*** Block opens ***
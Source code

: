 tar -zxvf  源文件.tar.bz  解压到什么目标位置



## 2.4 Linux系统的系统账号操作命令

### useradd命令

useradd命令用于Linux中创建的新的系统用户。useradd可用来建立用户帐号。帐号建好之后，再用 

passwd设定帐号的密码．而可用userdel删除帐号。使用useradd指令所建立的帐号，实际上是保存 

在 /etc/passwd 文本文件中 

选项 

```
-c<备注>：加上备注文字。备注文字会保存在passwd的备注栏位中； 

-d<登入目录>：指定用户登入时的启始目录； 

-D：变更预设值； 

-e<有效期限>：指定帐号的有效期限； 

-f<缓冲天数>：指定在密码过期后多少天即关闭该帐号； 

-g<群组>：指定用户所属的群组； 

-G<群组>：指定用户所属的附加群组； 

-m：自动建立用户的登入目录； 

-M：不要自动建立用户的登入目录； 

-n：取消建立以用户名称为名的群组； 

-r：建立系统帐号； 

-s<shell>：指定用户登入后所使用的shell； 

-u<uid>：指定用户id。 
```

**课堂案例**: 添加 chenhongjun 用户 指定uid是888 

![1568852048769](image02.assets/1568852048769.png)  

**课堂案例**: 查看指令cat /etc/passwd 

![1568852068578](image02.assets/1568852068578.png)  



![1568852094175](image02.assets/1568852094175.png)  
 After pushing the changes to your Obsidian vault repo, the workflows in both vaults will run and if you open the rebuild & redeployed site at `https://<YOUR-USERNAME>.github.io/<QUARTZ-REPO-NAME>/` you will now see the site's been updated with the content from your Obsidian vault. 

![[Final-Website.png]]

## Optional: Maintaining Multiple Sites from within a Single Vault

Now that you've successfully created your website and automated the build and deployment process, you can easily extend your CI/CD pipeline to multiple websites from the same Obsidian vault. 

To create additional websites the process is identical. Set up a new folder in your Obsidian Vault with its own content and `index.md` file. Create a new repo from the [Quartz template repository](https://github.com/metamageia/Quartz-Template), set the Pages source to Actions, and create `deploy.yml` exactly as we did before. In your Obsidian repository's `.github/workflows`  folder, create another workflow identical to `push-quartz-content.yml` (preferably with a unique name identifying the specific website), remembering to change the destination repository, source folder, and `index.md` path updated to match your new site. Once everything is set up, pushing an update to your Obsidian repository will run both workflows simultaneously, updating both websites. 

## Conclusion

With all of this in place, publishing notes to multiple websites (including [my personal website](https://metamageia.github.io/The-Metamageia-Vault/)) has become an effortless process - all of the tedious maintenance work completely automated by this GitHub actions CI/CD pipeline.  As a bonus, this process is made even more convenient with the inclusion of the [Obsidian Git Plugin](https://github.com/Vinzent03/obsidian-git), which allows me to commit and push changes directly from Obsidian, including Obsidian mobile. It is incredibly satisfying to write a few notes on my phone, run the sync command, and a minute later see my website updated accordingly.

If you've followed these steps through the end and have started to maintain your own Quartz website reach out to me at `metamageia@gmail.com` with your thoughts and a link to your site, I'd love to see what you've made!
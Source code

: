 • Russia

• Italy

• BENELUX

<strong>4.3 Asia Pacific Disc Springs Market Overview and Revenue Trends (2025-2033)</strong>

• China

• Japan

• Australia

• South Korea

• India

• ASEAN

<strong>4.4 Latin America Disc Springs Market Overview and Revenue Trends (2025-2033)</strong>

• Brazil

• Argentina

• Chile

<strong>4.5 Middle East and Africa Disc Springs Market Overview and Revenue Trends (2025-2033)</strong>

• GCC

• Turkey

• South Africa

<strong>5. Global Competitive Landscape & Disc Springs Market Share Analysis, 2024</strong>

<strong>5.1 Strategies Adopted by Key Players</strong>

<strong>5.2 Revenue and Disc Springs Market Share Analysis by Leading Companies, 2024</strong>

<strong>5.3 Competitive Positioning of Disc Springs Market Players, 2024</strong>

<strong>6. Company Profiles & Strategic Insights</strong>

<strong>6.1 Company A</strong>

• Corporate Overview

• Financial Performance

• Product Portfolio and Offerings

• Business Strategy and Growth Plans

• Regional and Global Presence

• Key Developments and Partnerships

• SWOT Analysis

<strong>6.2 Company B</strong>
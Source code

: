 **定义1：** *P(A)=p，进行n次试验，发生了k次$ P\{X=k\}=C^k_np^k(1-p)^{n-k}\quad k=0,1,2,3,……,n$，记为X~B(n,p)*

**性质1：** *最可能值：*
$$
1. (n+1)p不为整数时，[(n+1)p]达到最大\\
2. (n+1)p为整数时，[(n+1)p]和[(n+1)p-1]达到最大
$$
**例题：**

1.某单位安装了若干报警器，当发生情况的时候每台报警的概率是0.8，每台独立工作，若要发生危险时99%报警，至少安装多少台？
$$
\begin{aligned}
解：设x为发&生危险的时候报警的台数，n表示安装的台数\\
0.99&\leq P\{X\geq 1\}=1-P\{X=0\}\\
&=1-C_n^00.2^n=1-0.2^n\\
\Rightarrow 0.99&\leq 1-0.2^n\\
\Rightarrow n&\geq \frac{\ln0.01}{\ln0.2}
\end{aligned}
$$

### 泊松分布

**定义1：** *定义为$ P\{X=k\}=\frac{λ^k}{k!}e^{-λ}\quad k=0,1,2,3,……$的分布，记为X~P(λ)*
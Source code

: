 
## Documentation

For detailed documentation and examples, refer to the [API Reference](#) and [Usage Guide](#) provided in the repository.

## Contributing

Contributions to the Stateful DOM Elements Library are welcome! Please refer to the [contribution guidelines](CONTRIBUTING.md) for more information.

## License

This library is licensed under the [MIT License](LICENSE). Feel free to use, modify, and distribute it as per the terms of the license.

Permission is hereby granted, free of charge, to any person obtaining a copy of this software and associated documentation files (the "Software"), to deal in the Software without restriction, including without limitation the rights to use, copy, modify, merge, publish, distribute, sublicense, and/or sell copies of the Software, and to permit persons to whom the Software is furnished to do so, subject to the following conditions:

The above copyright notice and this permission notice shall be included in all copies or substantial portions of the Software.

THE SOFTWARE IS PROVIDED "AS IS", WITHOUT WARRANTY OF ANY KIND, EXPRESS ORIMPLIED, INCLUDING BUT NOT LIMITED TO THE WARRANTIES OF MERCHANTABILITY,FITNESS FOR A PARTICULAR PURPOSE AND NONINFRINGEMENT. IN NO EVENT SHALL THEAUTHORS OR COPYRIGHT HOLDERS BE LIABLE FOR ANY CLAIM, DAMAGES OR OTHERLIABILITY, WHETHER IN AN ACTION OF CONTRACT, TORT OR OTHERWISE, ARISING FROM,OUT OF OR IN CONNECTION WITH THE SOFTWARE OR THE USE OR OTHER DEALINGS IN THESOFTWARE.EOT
*** Block closes ***
### TASK TO CARRY OUT:
Write out the whole listing exactly as it stands.

### RESPONSE TO THE EXERCISE:
Source code

: tar -zxvf  源文件.tar.bz  解压到什么目标位置



## 2.4 Linux系统的系统账号操作命令

### useradd命令

useradd命令用于Linux中创建的新的系统用户。useradd可用来建立用户帐号。帐号建好之后，再用 

passwd设定帐号的密码．而可用userdel删除帐号。使用useradd指令所建立的帐号，实际上是保存 

在 /etc/passwd 文本文件中 

选项 

```
-c<备注>：加上备注文字。备注文字会保存在passwd的备注栏位中； 

-d<登入目录>：指定用户登入时的启始目录； 

-D：变更预设值； 

-e<有效期限>：指定帐号的有效期限； 

-f<缓冲天数>：指定在密码过期后多少天即关闭该帐号； 

-g<群组>：指定用户所属的群组； 

-G<群组>：指定用户所属的附加群组； 

-m：自动建立用户的登入目录； 

-M：不要自动建立用户的登入目录； 

-n：取消建立以用户名称为名的群组； 

-r：建立系统帐号； 

-s<shell>：指定用户登入后所使用的shell； 

-u<uid>：指定用户id。 
```

**课堂案例**: 添加 chenhongjun 用户 指定uid是888 

![1568852048769](image02.assets/1568852048769.png)  

**课堂案例**: 查看指令cat /etc/passwd 

![1568852068578](image02.assets/1568852068578.png)  



![1568852094175](image02.assets/1568852094175.png)  
 After pushing the changes to your Obsidian vault repo, the workflows in both vaults will run and if you open the rebuild & redeployed site at `https://<YOUR-USERNAME>.github.io/<QUARTZ-REPO-NAME>/` you will now see the site's been updated with the content from your Obsidian vault. 

![[Final-Website.png]]

## Optional: Maintaining Multiple Sites from within a Single Vault

Now that you've successfully created your website and automated the build and deployment process, you can easily extend your CI/CD pipeline to multiple websites from the same Obsidian vault. 

To create additional websites the process is identical. Set up a new folder in your Obsidian Vault with its own content and `index.md` file. Create a new repo from the [Quartz template repository](https://github.com/metamageia/Quartz-Template), set the Pages source to Actions, and create `deploy.yml` exactly as we did before. In your Obsidian repository's `.github/workflows`  folder, create another workflow identical to `push-quartz-content.yml` (preferably with a unique name identifying the specific website), remembering to change the destination repository, source folder, and `index.md` path updated to match your new site. Once everything is set up, pushing an update to your Obsidian repository will run both workflows simultaneously, updating both websites. 

## Conclusion

With all of this in place, publishing notes to multiple websites (including [my personal website](https://metamageia.github.io/The-Metamageia-Vault/)) has become an effortless process - all of the tedious maintenance work completely automated by this GitHub actions CI/CD pipeline.  As a bonus, this process is made even more convenient with the inclusion of the [Obsidian Git Plugin](https://github.com/Vinzent03/obsidian-git), which allows me to commit and push changes directly from Obsidian, including Obsidian mobile. It is incredibly satisfying to write a few notes on my phone, run the sync command, and a minute later see my website updated accordingly.

If you've followed these steps through the end and have started to maintain your own Quartz website reach out to me at `metamageia@gmail.com` with your thoughts and a link to your site, I'd love to see what you've made!
Source code

: • Russia

• Italy

• BENELUX

<strong>4.3 Asia Pacific Disc Springs Market Overview and Revenue Trends (2025-2033)</strong>

• China

• Japan

• Australia

• South Korea

• India

• ASEAN

<strong>4.4 Latin America Disc Springs Market Overview and Revenue Trends (2025-2033)</strong>

• Brazil

• Argentina

• Chile

<strong>4.5 Middle East and Africa Disc Springs Market Overview and Revenue Trends (2025-2033)</strong>

• GCC

• Turkey

• South Africa

<strong>5. Global Competitive Landscape & Disc Springs Market Share Analysis, 2024</strong>

<strong>5.1 Strategies Adopted by Key Players</strong>

<strong>5.2 Revenue and Disc Springs Market Share Analysis by Leading Companies, 2024</strong>

<strong>5.3 Competitive Positioning of Disc Springs Market Players, 2024</strong>

<strong>6. Company Profiles & Strategic Insights</strong>

<strong>6.1 Company A</strong>

• Corporate Overview

• Financial Performance

• Product Portfolio and Offerings

• Business Strategy and Growth Plans

• Regional and Global Presence

• Key Developments and Partnerships

• SWOT Analysis

<strong>6.2 Company B</strong>
Source code

: **定义1：** *P(A)=p，进行n次试验，发生了k次$ P\{X=k\}=C^k_np^k(1-p)^{n-k}\quad k=0,1,2,3,……,n$，记为X~B(n,p)*

**性质1：** *最可能值：*
$$
1. (n+1)p不为整数时，[(n+1)p]达到最大\\
2. (n+1)p为整数时，[(n+1)p]和[(n+1)p-1]达到最大
$$
**例题：**

1.某单位安装了若干报警器，当发生情况的时候每台报警的概率是0.8，每台独立工作，若要发生危险时99%报警，至少安装多少台？
$$
\begin{aligned}
解：设x为发&生危险的时候报警的台数，n表示安装的台数\\
0.99&\leq P\{X\geq 1\}=1-P\{X=0\}\\
&=1-C_n^00.2^n=1-0.2^n\\
\Rightarrow 0.99&\leq 1-0.2^n\\
\Rightarrow n&\geq \frac{\ln0.01}{\ln0.2}
\end{aligned}
$$

### 泊松分布

**定义1：** *定义为$ P\{X=k\}=\frac{λ^k}{k!}e^{-λ}\quad k=0,1,2,3,……$的分布，记为X~P(λ)*
Source code

: 
## Documentation

For detailed documentation and examples, refer to the [API Reference](#) and [Usage Guide](#) provided in the repository.

## Contributing

Contributions to the Stateful DOM Elements Library are welcome! Please refer to the [contribution guidelines](CONTRIBUTING.md) for more information.

## License

This library is licensed under the [MIT License](LICENSE). Feel free to use, modify, and distribute it as per the terms of the license.

Permission is hereby granted, free of charge, to any person obtaining a copy of this software and associated documentation files (the "Software"), to deal in the Software without restriction, including without limitation the rights to use, copy, modify, merge, publish, distribute, sublicense, and/or sell copies of the Software, and to permit persons to whom the Software is furnished to do so, subject to the following conditions:

The above copyright notice and this permission notice shall be included in all copies or substantial portions of the Software.

THE SOFTWARE IS PROVIDED "AS IS", WITHOUT WARRANTY OF ANY KIND, EXPRESS ORIMPLIED, INCLUDING BUT NOT LIMITED TO THE WARRANTIES OF MERCHANTABILITY,FITNESS FOR A PARTICULAR PURPOSE AND NONINFRINGEMENT. IN NO EVENT SHALL THEAUTHORS OR COPYRIGHT HOLDERS BE LIABLE FOR ANY CLAIM, DAMAGES OR OTHERLIABILITY, WHETHER IN AN ACTION OF CONTRACT, TORT OR OTHERWISE, ARISING FROM,OUT OF OR IN CONNECTION WITH THE SOFTWARE OR THE USE OR OTHER DEALINGS IN THESOFTWARE.EOT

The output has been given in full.